◆ WORK REQUEST ◆
Whatever lines the data contains, output all of them unchanged.
--- DATA TO EXAMINE Enclosed Below ---
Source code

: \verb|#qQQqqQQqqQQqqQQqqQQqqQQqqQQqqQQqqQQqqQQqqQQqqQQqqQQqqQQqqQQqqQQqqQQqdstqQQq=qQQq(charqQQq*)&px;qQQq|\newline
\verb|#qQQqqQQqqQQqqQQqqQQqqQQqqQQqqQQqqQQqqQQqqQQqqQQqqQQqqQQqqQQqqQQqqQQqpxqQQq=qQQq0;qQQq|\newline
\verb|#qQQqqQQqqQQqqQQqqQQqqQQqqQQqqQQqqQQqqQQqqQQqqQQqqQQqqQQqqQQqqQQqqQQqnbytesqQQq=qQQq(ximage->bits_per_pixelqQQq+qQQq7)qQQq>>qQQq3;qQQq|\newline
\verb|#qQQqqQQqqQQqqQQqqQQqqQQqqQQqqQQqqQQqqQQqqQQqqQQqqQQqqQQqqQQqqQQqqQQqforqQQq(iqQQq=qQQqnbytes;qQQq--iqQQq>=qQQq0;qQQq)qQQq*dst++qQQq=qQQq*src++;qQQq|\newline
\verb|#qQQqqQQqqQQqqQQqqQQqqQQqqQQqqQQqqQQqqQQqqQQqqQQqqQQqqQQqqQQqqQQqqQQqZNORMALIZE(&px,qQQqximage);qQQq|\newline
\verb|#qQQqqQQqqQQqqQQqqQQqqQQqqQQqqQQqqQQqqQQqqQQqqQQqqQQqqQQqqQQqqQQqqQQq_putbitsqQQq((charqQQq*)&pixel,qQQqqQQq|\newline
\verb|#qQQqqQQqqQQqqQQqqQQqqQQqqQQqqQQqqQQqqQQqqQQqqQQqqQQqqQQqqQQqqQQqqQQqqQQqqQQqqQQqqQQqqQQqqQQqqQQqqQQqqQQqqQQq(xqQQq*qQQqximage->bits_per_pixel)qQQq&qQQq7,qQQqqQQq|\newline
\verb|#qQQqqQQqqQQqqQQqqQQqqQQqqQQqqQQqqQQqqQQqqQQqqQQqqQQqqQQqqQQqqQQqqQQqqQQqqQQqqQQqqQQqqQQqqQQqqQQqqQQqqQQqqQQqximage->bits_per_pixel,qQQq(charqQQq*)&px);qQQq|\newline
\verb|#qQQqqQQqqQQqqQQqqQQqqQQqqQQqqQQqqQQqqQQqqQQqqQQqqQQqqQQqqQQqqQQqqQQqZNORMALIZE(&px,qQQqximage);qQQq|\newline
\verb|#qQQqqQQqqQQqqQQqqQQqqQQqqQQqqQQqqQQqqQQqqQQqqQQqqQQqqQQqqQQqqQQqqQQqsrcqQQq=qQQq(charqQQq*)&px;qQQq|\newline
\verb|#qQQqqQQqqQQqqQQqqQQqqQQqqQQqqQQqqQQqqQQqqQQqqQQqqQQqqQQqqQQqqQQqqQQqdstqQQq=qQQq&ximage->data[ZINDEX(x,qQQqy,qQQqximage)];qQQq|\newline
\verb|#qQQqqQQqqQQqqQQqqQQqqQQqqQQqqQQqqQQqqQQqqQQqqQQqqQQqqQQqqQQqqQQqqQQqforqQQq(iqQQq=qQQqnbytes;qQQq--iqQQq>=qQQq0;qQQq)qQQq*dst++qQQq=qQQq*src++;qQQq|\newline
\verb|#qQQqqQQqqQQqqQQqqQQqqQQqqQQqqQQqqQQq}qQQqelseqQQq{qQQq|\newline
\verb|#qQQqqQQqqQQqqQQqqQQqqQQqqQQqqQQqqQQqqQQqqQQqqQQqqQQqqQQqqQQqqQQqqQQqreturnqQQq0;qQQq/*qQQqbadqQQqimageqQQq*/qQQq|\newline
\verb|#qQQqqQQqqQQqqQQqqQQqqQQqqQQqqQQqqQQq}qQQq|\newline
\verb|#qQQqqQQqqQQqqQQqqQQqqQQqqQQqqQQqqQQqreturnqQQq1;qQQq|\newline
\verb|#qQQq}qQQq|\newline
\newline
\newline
--- End of Enclosed DATA TO EXAMINE ---
◆ TASK RESPONSE ◆
Source code

: \verb|#qQQqqQQqqQQqqQQqqQQqqQQqqQQqqQQqqQQqqQQqqQQqqQQqqQQqqQQqqQQqqQQqqQQqdstqQQq=qQQq(charqQQq*)&px;qQQq|\newline
\verb|#qQQqqQQqqQQqqQQqqQQqqQQqqQQqqQQqqQQqqQQqqQQqqQQqqQQqqQQqqQQqqQQqqQQqpxqQQq=qQQq0;qQQq|\newline
\verb|#qQQqqQQqqQQqqQQqqQQqqQQqqQQqqQQqqQQqqQQqqQQqqQQqqQQqqQQqqQQqqQQqqQQqnbytesqQQq=qQQq(ximage->bits_per_pixelqQQq+qQQq7)qQQq>>qQQq3;qQQq|\newline
\verb|#qQQqqQQqqQQqqQQqqQQqqQQqqQQqqQQqqQQqqQQqqQQqqQQqqQQqqQQqqQQqqQQqqQQqforqQQq(iqQQq=qQQqnbytes;qQQq--iqQQq>=qQQq0;qQQq)qQQq*dst++qQQq=qQQq*src++;qQQq|\newline
\verb|#qQQqqQQqqQQqqQQqqQQqqQQqqQQqqQQqqQQqqQQqqQQqqQQqqQQqqQQqqQQqqQQqqQQqZNORMALIZE(&px,qQQqximage);qQQq|\newline
\verb|#qQQqqQQqqQQqqQQqqQQqqQQqqQQqqQQqqQQqqQQqqQQqqQQqqQQqqQQqqQQqqQQqqQQq_putbitsqQQq((charqQQq*)&pixel,qQQqqQQq|\newline
\verb|#qQQqqQQqqQQqqQQqqQQqqQQqqQQqqQQqqQQqqQQqqQQqqQQqqQQqqQQqqQQqqQQqqQQqqQQqqQQqqQQqqQQqqQQqqQQqqQQqqQQqqQQqqQQq(xqQQq*qQQqximage->bits_per_pixel)qQQq&qQQq7,qQQqqQQq|\newline
\verb|#qQQqqQQqqQQqqQQqqQQqqQQqqQQqqQQqqQQqqQQqqQQqqQQqqQQqqQQqqQQqqQQqqQQqqQQqqQQqqQQqqQQqqQQqqQQqqQQqqQQqqQQqqQQqximage->bits_per_pixel,qQQq(charqQQq*)&px);qQQq|\newline
\verb|#qQQqqQQqqQQqqQQqqQQqqQQqqQQqqQQqqQQqqQQqqQQqqQQqqQQqqQQqqQQqqQQqqQQqZNORMALIZE(&px,qQQqximage);qQQq|\newline
\verb|#qQQqqQQqqQQqqQQqqQQqqQQqqQQqqQQqqQQqqQQqqQQqqQQqqQQqqQQqqQQqqQQqqQQqsrcqQQq=qQQq(charqQQq*)&px;qQQq|\newline
\verb|#qQQqqQQqqQQqqQQqqQQqqQQqqQQqqQQqqQQqqQQqqQQqqQQqqQQqqQQqqQQqqQQqqQQqdstqQQq=qQQq&ximage->data[ZINDEX(x,qQQqy,qQQqximage)];qQQq|\newline
\verb|#qQQqqQQqqQQqqQQqqQQqqQQqqQQqqQQqqQQqqQQqqQQqqQQqqQQqqQQqqQQqqQQqqQQqforqQQq(iqQQq=qQQqnbytes;qQQq--iqQQq>=qQQq0;qQQq)qQQq*dst++qQQq=qQQq*src++;qQQq|\newline
\verb|#qQQqqQQqqQQqqQQqqQQqqQQqqQQqqQQqqQQq}qQQqelseqQQq{qQQq|\newline
\verb|#qQQqqQQqqQQqqQQqqQQqqQQqqQQqqQQqqQQqqQQqqQQqqQQqqQQqqQQqqQQqqQQqqQQqreturnqQQq0;qQQq/*qQQqbadqQQqimageqQQq*/qQQq|\newline
\verb|#qQQqqQQqqQQqqQQqqQQqqQQqqQQqqQQqqQQq}qQQq|\newline
\verb|#qQQqqQQqqQQqqQQqqQQqqQQqqQQqqQQqqQQqreturnqQQq1;qQQq|\newline
\verb|#qQQq}qQQq|\newline
\newline
\newline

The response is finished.